Review: Perth Writers Festival – Day 3, Sunday

Unlike the day preceding, Sunday was not a day to stay indoors. With beautiful sunshine and a calming breeze the resulting temperature was nothing short of perfect for a festival.

Left, Right, Left – The March of Politics: 11:30am-12:30pm, Octogon Theatre     4.5/5

In this panel, Lee Zachariah, Thomas Frank, and Troy Bramston were joined by host Andrew Burrell in a discussion about the perils of politics. Exploring the changing political climates of America and Australia, this conversation was extremely topical and as such resonated loudly with the audience. The four panelists discussed the nature of political parties, especially how new independent parties are changing the traditional approach to policies and action within mainstream parties. They also discussed the important matter of political leaders – what attributes one needs and what our current leaders are lacking.

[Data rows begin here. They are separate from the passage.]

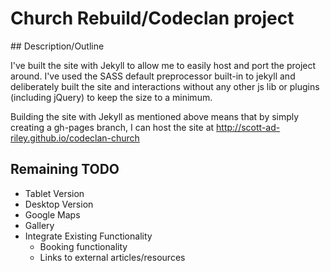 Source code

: # Church Rebuild/Codeclan project

## Description/Outline

I've built the site with Jekyll to allow me to easily host and port the project around. I've used the SASS default preprocessor built-in to jekyll and deliberately built the site and interactions without any other js lib or plugins (including jQuery) to keep the size to a minimum. 

Building the site with Jekyll as mentioned above means that by simply creating a gh-pages branch, I can host the site at http://scott-ad-riley.github.io/codeclan-church

## Remaining TODO

* Tablet Version
* Desktop Version
* Google Maps
* Gallery
* Integrate Existing Functionality
  * Booking functionality
  * Links to external articles/resources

What was particularly admirable in this session was the way the panelists explored complex issues in a simple and accessible way. We often see political discussions transcend a layman audience’s understanding, and as such lose confidence and interest in that being discussed. This was certainly not the case here. Instead, the panelists presented a well-informed and educational debate whilst still maintaining a great sense of humour.

The People’s Party?: 2:30pm-3:30pm, The University Club Theatre     3/5

Covering  a similar topic as the mornings panel, this session had American political analyst Thomas Frank attempting to explain why the 2016 American election turned out the way it did. In particular,  he sought to explain the result in terms of the disconnect now evident between the working class ‘blue-collar’ American and the major political parties. Although a little preachy at times (Thomas himself referred to his speech as a sermon at the end) it was an informative session in all, with many references to statistics and frightening circumstances being discussed and analysed.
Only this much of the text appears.